1. Executive buy-in is crucial
The hackathon was sponsored partially to help meet our VP’s targets. While metrics were the impetus, the output of the hackathon, including the knowledge that the team gained from participation, and the demos, were worth much more than the food and prize budget.
2. Have at least three organizers
Have one person close to the funding source, one who setups up and operate the AV, and at least one champion per different location. Different job roles also helped: we made the hackathon a week long because the operations person mentioned 24 hours in a week is much more flexible than any strict day. The change of duration gave us an unprecedented number of entries, double the amount expected for an inaugural hackathon.
3. Delegate, delegate, delegate
Since I was the champion for the project, the onus was on me to make it happen. I tapped into the wide variety of skills and the deep expertise of our team. Request for judges, t-shirt design, and lunch order + pickup were handled by team mates. Their contributions made the hackathon a success.
4. Mine the previous hackathon organizers’ experience
I reached out to the organizer of the company-wide hackathon. She has been running multiple hackathons per year for several years. How to convert teams to participants, which system to use for signup and video upload, and the format of the final judging were only the tip of the iceberg. While there was much to digest, standing on the shoulders of giants gave me the confidence to continue.

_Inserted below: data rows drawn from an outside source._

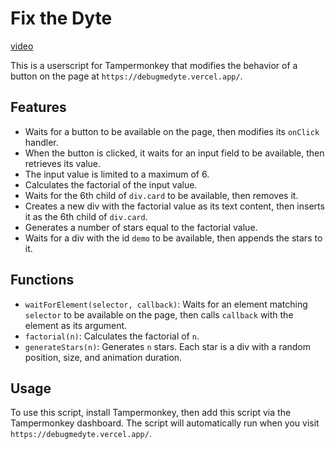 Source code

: # Fix the Dyte


[video](./video.mkv)

This is a userscript for Tampermonkey that modifies the behavior of a button on the page at `https://debugmedyte.vercel.app/`.

## Features

- Waits for a button to be available on the page, then modifies its `onClick` handler.
- When the button is clicked, it waits for an input field to be available, then retrieves its value.
- The input value is limited to a maximum of 6.
- Calculates the factorial of the input value.
- Waits for the 6th child of `div.card` to be available, then removes it.
- Creates a new div with the factorial value as its text content, then inserts it as the 6th child of `div.card`.
- Generates a number of stars equal to the factorial value.
- Waits for a div with the id `demo` to be available, then appends the stars to it.

## Functions

- `waitForElement(selector, callback)`: Waits for an element matching `selector` to be available on the page, then calls `callback` with the element as its argument.
- `factorial(n)`: Calculates the factorial of `n`.
- `generateStars(n)`: Generates `n` stars. Each star is a div with a random position, size, and animation duration.

## Usage

To use this script, install Tampermonkey, then add this script via the Tampermonkey dashboard. The script will automatically run when you visit `https://debugmedyte.vercel.app/`. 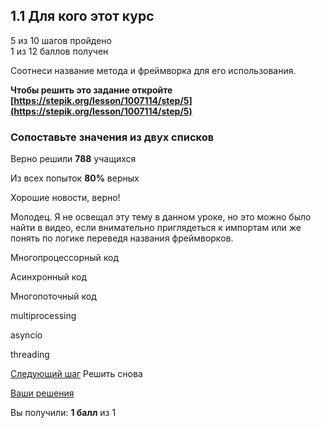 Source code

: ## 1.1 Для кого этот курс
5 из 10 шагов пройдено  
1 из 12 баллов  получен

Соотнеси название метода и фреймворка для его использования.

**Чтобы решить это задание откройте [https://stepik.org/lesson/1007114/step/5](https://stepik.org/lesson/1007114/step/5)**

### Сопоставьте значения из двух списков

Верно решили **788** учащихся

Из всех попыток **80%** верных

Хорошие новости, верно!

Молодец. Я не освещал эту тему в данном уроке, но это можно было найти в видео, если внимательно приглядеться к импортам или же понять по логике переведя названия фреймворков.

Многопроцессорный код

Асинхронный код

Многопоточный код

multiprocessing

asyncio

threading

[Следующий шаг](/lesson/1007114/step/6?unit=1014869) Решить снова

[Ваши решения](/submissions/4165334?unit=1014869)

Вы получили: **1 балл** из 1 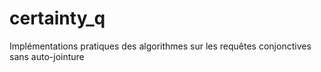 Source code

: # certainty_q
Implémentations pratiques des algorithmes sur les requêtes conjonctives sans auto-jointure

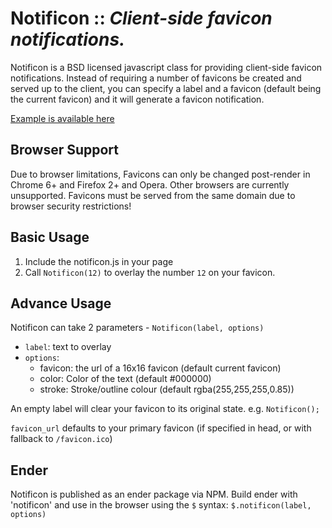 # Notificon :: _Client-side favicon notifications._
Notificon is a BSD licensed javascript class for providing client-side favicon notifications.
Instead of requiring a number of favicons be created and served up to the client, you can specify a label and a favicon (default being the current favicon) and it will generate a favicon notification.

[Example is available here](http://makeable.github.com/Notificon/)

## Browser Support
Due to browser limitations, Favicons can only be changed post-render in Chrome 6+ and Firefox 2+ and Opera. Other browsers are currently unsupported.
Favicons must be served from the same domain due to browser security restrictions!

## Basic Usage
1) Include the notificon.js in your page
2) Call `Notificon(12)` to overlay the number `12` on your favicon.

## Advance Usage
Notificon can take 2 parameters - `Notificon(label, options)`
- `label`: text to overlay
- `options`: 
	- favicon: the url of a 16x16 favicon (default current favicon)
	- color: Color of the text (default #000000)
	- stroke: Stroke/outline colour (default rgba(255,255,255,0.85))

An empty label will clear your favicon to its original state. e.g. `Notificon();`

`favicon_url` defaults to your primary favicon (if specified in head, or with fallback to `/favicon.ico`)

## Ender
Notificon is published as an ender package via NPM.
Build ender with 'notificon' and use in the browser using the `$` syntax:
`$.notificon(label, options)` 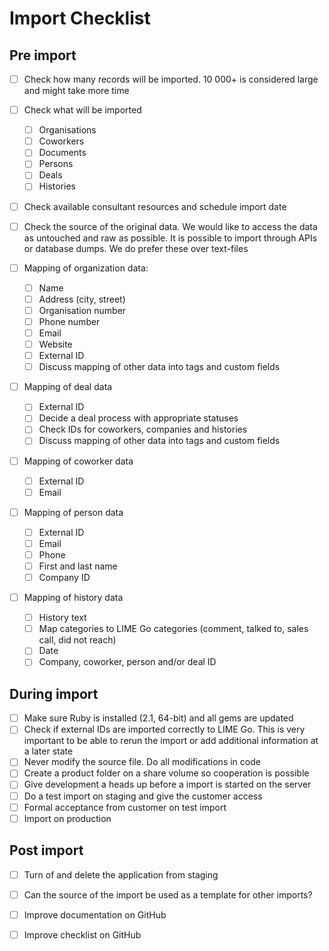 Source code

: # Import Checklist

## Pre import
- [ ] Check how many records will be imported. 10 000+ is considered large and might take more time
- [ ] Check what will be imported 
	- [ ] Organisations
	- [ ] Coworkers
	- [ ] Documents
	- [ ] Persons
	- [ ] Deals
	- [ ] Histories

- [ ] Check available consultant resources and schedule import date
- [ ] Check the source of the original data. We would like to access the data as untouched and raw as possible. It is possible to import through APIs or database dumps. We do prefer these over text-files

- [ ] Mapping of organization data: 
	- [ ] Name
	- [ ] Address (city, street)
	- [ ] Organisation number
	- [ ] Phone number
	- [ ] Email
	- [ ] Website
	- [ ] External ID
	- [ ] Discuss mapping of other data into tags and custom fields

- [ ] Mapping of deal data
	- [ ] External ID
	- [ ] Decide a deal process with appropriate statuses
	- [ ] Check IDs for coworkers, companies and histories
	- [ ] Discuss mapping of other data into tags and custom fields

- [ ] Mapping of coworker data
	- [ ] External ID
	- [ ] Email

- [ ] Mapping of person data
	- [ ] External ID
	- [ ] Email
	- [ ] Phone
	- [ ] First and last name
	- [ ] Company ID

- [ ] Mapping of history data
	- [ ] History text
	- [ ] Map categories to LIME Go categories (comment, talked to, sales call, did not reach)
	- [ ] Date
	- [ ] Company, coworker, person and/or deal ID

## During import

 - [ ] Make sure Ruby is installed (2.1, 64-bit) and all gems are updated
- [ ] Check if external IDs are imported correctly to LIME Go. This is very important to be able to rerun the import or add additional information at a later state
 - [ ] Never modify the source file. Do all modifications in code
- [ ] Create a product folder on a share volume so cooperation is possible
- [ ] Give development a heads up before a import is started on the server
- [ ] Do a test import on staging and give the customer access
- [ ] Formal acceptance from customer on test import
- [ ] Import on production

## Post import
- [ ] Turn of and delete the application from staging
- [ ] Can the source of the import be used as a template for other imports? 
- [ ] Improve documentation on GitHub
- [ ] Improve checklist on GitHub

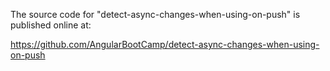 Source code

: The source code for "detect-async-changes-when-using-on-push" is published online at:

https://github.com/AngularBootCamp/detect-async-changes-when-using-on-push

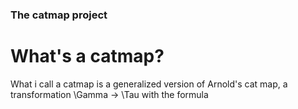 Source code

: ### The catmap project

# What's a catmap?

What i call a catmap is a generalized version of Arnold's cat map, a transformation \Gamma -> \Tau with the formula

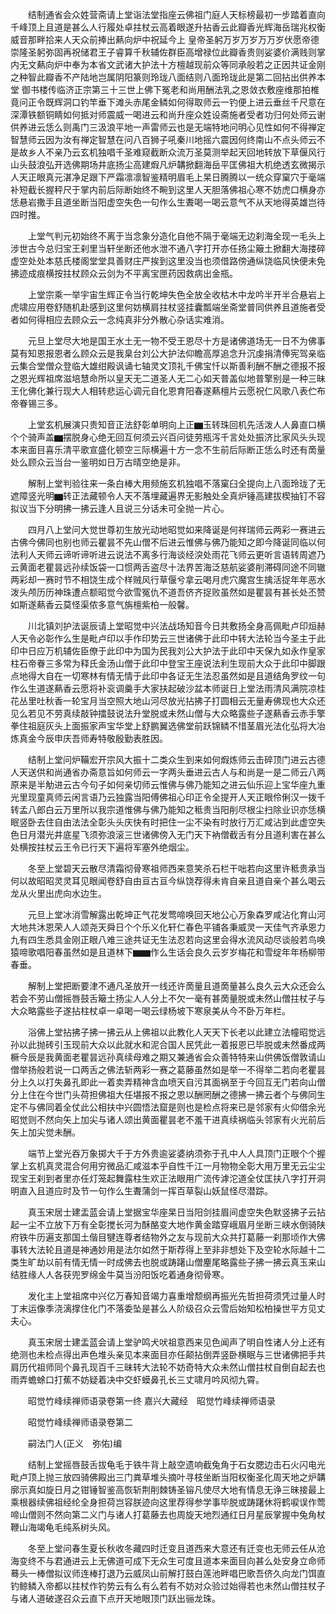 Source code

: <!-- { "loadSidebar": true } -->
　　结制通省会众姓营斋请上堂诣法堂指座云佛祖门庭人天标榜最初一步踏着直向千峰顶上且道是甚么人行履处卓拄杖云高着眼遂升拈香云此瓣香光辉海岳瑞兆权衡威音那畔拾来人天众前捧出爇向炉中祝延今上
皇帝圣躬万岁万岁万万岁伏愿帝德崇隆圣躬弥固再祝储君王子睿算千秋辅佐群臣高增禄位此瓣香贵则娑婆价满贱则掌内无文爇向炉中奉为本省文武诸大护法十方檀越现前众等同承般若之正因共证金刚之种智此瓣香不产陆地岂属阴阳篆则玲珑八面结则八面玲珑此是第二回拈出供养本堂
御书楼传临济正宗第三十三世上佛下冤老和尚用酬法乳之恩敛衣敷座维那拍椎竟问正令既辉洞口钓竿垂下滩头赤尾金鳞如何得取师云一钓便上进云垂丝千尺意在深潭铁额铜睛如何抵对师震威一喝进云和尚升座众姓设斋施者受者功归何处师云谢供养进云恁么则禹门三汲浪平地一声雷师云也是无端特地问明心见性如何不得禅定智慧师云因为汝有禅定智慧在问八百狮子吼秦川地摇六震因何终南山不点头师云不是故乡人不亲乃云玄机独唱千圣难窥截断众流万圣莫测举起天回地转放下草偃风行山头鼓浪弘开选佛期场井底扬尘高建煆凡炉韝掀翻海岳平匡佛祖大机绝透玄微揭示人天正眼真元湛净足跟下严霜凛凛智鉴精明眉毛上杲日腾腾以一统众穿窠穴于毫端补短截长握秤尺于掌内前后际断始终不畹到这里人天胆落佛祖心寒不妨虎口横身亦恁悬岩撒手且道坐断当阳虚空失色一句作么生聻喝一喝云意气不从天地得英雄岂待四时推。

　　上堂气判元初始终不离于当念象分造化自他不隔于毫端无边刹海全现一毛头上涉世古今总归宝王刹里当轩坐断还他水泄不通八字打开亦任扬尘簸土掀翻大海搂碎虚空处处本慈氏楼阁堂堂具善财庄严挨到这里没当也须借路傍通纵饶临风快便未免拂迹成痕横按拄杖顾众云剑为不平离宝匣药因救病出金瓶。

　　上堂宗乘一举宇宙生辉正令当行乾坤失色全放全收枯木中龙吟半开半合悬岩上虎啸应用卷舒随机赴感到这里何妨横肩拄杖竖挂囊瓢端坐斋堂普同供养且道施者受者如何得相应去顾众云一念纯真非分外散心杂话实难消。

　　元旦上堂尽大地是国王水土无一物不受王恩尽十方是诸佛道场无一日不为佛事莫有知恩报恩者么顾众云是我臬台刘公大护法仰瞻高厚追念升沉虔捐清俸宪驾亲临云集合堂僧众登临大雄绀殿讽诵七轴灵文顶礼千佛宝忏以斯善利酬不酬之德报不报之恩光辉祖席滋培慧命所以皇天无二道圣人无二心如天普盖似地普擎别是一种三昧王化佛化兼行现大人相转悲运心调元自化恩育阳春遂爇檀片云愿祝仁风歌八表伫布帝眷锡三多。

　　上堂玄机展演只贵知音正法舒彰单明向上正▆玉转珠回机先活泼人人鼻直口横个个骑声盖▆摆脱身心绝无回互何须云兴百问徒劳瓶泻千言处处振济比家风头头现本来面目喜乐清平歌宣盛化顿空三际横遍十方一念不生前后际断正恁么时还有啇量处么顾众云当台一鉴明如日万古晴空绝是非。

　　解制上堂判验往来一条白棒大用频施玄机独唱不落窠臼全提向上八面玲珑了无遮障竖光明▆转正法藏顿令人天不落埋藏遍界无影触处全真炉锤高建拔楔抽钉不容拟议当下分明拂一拂云逢人且说三分话未可全抛一片心。

　　四月八上堂问大觉世尊初生放光动地昭觉如来降诞是何祥瑞师云两彩一赛进云古佛今佛同也别也师云瞿昙不先山僧不后进云惟佛与佛乃能知之即今降诞同临以何法利人天师云谛听谛听进云说法不离多行海谈经湥处雨花飞师云更听言语转周遮乃云黄面老瞿昙远孙续饭袋一口惯两舌盗尽十法界苦海泛慈航娑婆削滞碍同途不同辙两彩却一赛时节不相饶生成个样贼风行草偃兮拿云喝月虎穴魔宫生擒活捉年年恶水泼头颅历历神珠遭点额昭觉今欲雪冤仇不道吾侪齐捉败虽然如是瞿昙有甚长处丕赞如斯遂爇香云莫怪渠侬多意气旃檀紫柏一般馨。

　　川北镇刘护法诞辰请上堂昭觉中兴法战场知音今日共敷扬全身高佩毗卢印烜赫人天令必彰作么生是毗卢印以手作印势云三世诸佛于此印中转大法轮当今圣主于此印中日应万机辅佐臣僚于此印中为国为民我刘公大护法于此印中天保九如永作皇家柱石帝眷三多常为释氏金汤山僧于此印中登宝王座说法利生现前大众于此印中脚跟点地得大自在一切寒林有情无情于此印中各证无生法忍虽然如是且道结角罗纹一句作么生道遂爇香云愿将补衮调羹手大家扶起破沙盆本师诞日上堂法雨清风满院凉桂花丛里吐秋香一轮宝月当空照大地山河尽放光拈拂子打圆相云无量寿佛现也大众还见么若见不劳真续敲钟擂鼓说法升堂脱或未然山僧与大众略露些子遂爇香云赤手擎拳住祖庭灰头上面振家声宝华堂上舒鹏翼选佛堂前跃锦鳞不惜茎眉光法化弘将大冶炼真金今辰申庆吾师寿特敬殷勤表胜因。

　　结制上堂问炉鞴宏开宗风大振十二类众生到来如何煆炼师云击碎顶门进云古德人天送供和尚通省办斋意旨如何师云一字两头垂进云古人与和尚是一是二师云八两原来是半觔进云古今句子如何亲切师云惟佛与佛乃能知之进云仙乐迎上宝华座九重光里现童真师云闲言语乃云独露当阳傅佛祖心印正令全提开人天正眼伶俐汉一拨千转孟八郎白云万里所以我宗道惟佛与佛乃能知之秪贵当阳削尽根尘扫除业识亦恁横眠竖卧去住自由法法全彰头头庆快有时把住一尘不染有时放行万汇咸沾到此虚空失色日月潜光井底星飞须弥浪滚三世诸佛傍入无门天下衲僧截舌有分且道利害在甚么处横按拄杖云王令已行天下遍将军塞外绝烟尘。

　　冬至上堂碧天云散尽清霜彻骨寒祖师西来意笑杀石栏干咄若向这里许秪贵承当何以故昭昭灵灵耳见眼闻卷舒自由亘古亘今纵饶荐得未肯自亲且道自亲个甚么喝云龙从火里出虎向水边生。

　　元旦上堂冰消雪解露出乾坤正气花发莺啼唤回天地公心万象森罗咸沾化育山河大地共沐恩荣人人颂尧天舜日个个乐义化轩仁春色平铺各秉威灵一天佳气齐承恩力九有四生悉具金刚正眼八难三途共证无生法忍若向这里会得水流风动尽谈般若鸟唤猿啼歌唱阳春虽然如是且道林下▆▆作么生话会良久云岁岁梅花和雪绽年年杨柳带春垂。

　　解制上堂把断要津不通凡圣放开一线还许啇量且道啇量甚么良久云大众还会么若会不劳山僧摇唇鼓舌簸土扬尘人人分上不欠一毫有甚啇量脱或未然山僧拄杖子与大众略露些子遂拈柱杖卓一卓喝一喝云绿杨坡下寒泉美从今不卧万年栏。

　　浴佛上堂拈拂子拂一拂云从上佛祖以此教化人天天下长老以此建立法幢昭觉远孙以此抛砖引玉现前大众以此就水和泥合国人民凭此一着报恩已毕脱或未然番成两橛今辰是我黄面老瞿昙远孙真续母难之期又兼通省会众善特特来山供佛饭僧敦请山僧举扬般若说一口两舌之佛法斩两彩一赛之葛藤虽然如是举一不得举二若向老瞿昙分上久以打失鼻孔即此一着卖弄精神含血喷天自污其面祸至于今回互无门若向山僧分上住在今世门头荷担佛祖大任堪报不报之恩以酬罔酬之德拂一拂云者个与佛同生定不与佛同着全仗此公相扶中兴圆悟法窟是则也是检点将来已是邻家有火仰借余光昭觉则不然向矢上加尖与诸人颂出黄面瞿昙老不羞干进真续祸临头邻家有火光前后矢上加尖觉未酬。

　　端节上堂光吞万象掷大千于方外贵逾娑婆纳须弥于孔中人人具顶门正眼个个握掌上玄机真灵混合何用穷微品汇咸滋本乎自性千江一月物物全彰大用万里无云尘尘现宝王刹到者里亦任灯笼起舞露柱生欢正法眼用广流传滹沱道全仗匡扶八字打开洞明直入且道应时及节一句作么生聻蒲剑一挥百草裂山妖鼠怪尽潜踪。

　　真玉宋居士建盂蓝会请上堂据宝华座杲日当阳剑挂眉间虚空失色默竖拂子云拈起一尘不立放下万有全彰搅长河为酥酪变大地作黄金踏穿峨眉月坐断三峡水倒骑陕府铁牛历遍支那国土偕目犍连尊者结物外之友与现前大众共打葛藤一刹那顷作大佛事转大法轮且道是神通妙用是法尔如然于斯荐得上至非非想处下及空轮水际越十二类生旷劫以前有情无情一时成佛去也脱或踌躇山僧麈尾略露些子拂一拂云真玉来山结胜缘人人各获兜罗绵金牛莫当汾阳饭吃着通身彻骨寒。

　　发化主上堂祖席中兴亿万春知音竭力喜重增颓纲再振光先哲担荷须凭过量人时丁末运像季浇漓撑住化门不落委坠是甚么人阶级召众云雪后始知松柏操世平方见丈夫心。

　　真玉宋居士建盂蓝会请上堂驴鸣犬吠祖意西来见色闻声了明自性诸人分上还有绝测也未检点得出声色堆头亲见本来面目亦任颠拈倒弄竖卧横眠与三世诸佛把手共肩历代祖师同个鼻孔现百千三昧转大法轮不妨奇特大众未然山僧拄杖自倒自起去也雨弄蟾蜍口打蕉不妨疑着决中交虾蟆鼻孔长三丈啸月吟风彻九霄。

　　昭觉竹峰续禅师语录卷第一终
嘉兴大藏经　昭觉竹峰续禅师语录


　　昭觉竹峰续禅师语录卷第二

　　嗣法门人(正义　弥佑)编

　　结制上堂摇唇鼓舌拔龟毛于铁牛背上敲空遗响截兔角于石女腮边击石火闪电光毗卢顶上抛三放四骑佛殿出三门粪草堆头摘叶寻枝坐断当阳权衡圣化周天地之炉韝廓示真如旋日月之钳锤智鉴高恢斩荆削棘铸圣镕凡使尽大地有情息无诤三昧接最上乘根器续佛祖经纶全身担荷岂容朕迹向这里荐得参学事毕脱或踌躇休将鹤唳误作莺啼山僧则不然向第二义门与诸人打葛藤去也周旋天地烈通红日月星辰掌握中兔角杖鞭山海竭龟毛纯系树头风。

　　冬至上堂问春生夏长秋收冬藏四时迁变且道西来大意还有迁变也无师云任从沧海变终不与君通进云上无佛道可成下无众生可度且道本来面目向甚么处安身立命师蓦头一棒僧拟议师连棒打退乃云威凤山前解打鼓白莲池畔唱巴歌吾侪久向龙门饵直钓鲸鳞入帝都以拄杖作钓势云有么有么若有不妨对众验过始得若也未然山僧拄杖子与诸人道破遂召众云直下点开天地眼顶门跃出骊龙珠。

5. Leverage temporary authority to build relationships
Having the responsibility to spearhead the hackathon, and the VP-approved authority to make it happen, gave me the impetus to talk to many people. Hackathon was our shared topic. If the person is technical, I asked about their ideas and the progress of their project. If they were more on the business side, I encouraged them to join a team to give feedback. Or at least come to the final judging, to feast on the free food and be amazed by the bright technical minds of our organization. Because of my hallway/water cooler talks, more people know me by name, and it feels good to be acknowledged in the hallway.
6. Go where others fear to tread
Organizing the hackathon was a ton of work, since it involved various people and leveraging their expertise. I was also contestant in the hacakthon, and did my regular work as a software engineer. It was my busiest week so far at Salesforce. But I don’t fear being busy. Few people would organize AND compete in the same hackathon. Yet it is precisely because so few people would even consider organizing the event, that made driving this event worthwhile.
Overall it was a high-profile networking experience. Our VP thanked me on front of all the participants and judges, and the output of the hackathon will be treasured for the years to come. I learned much from championing the first hackathon of our team.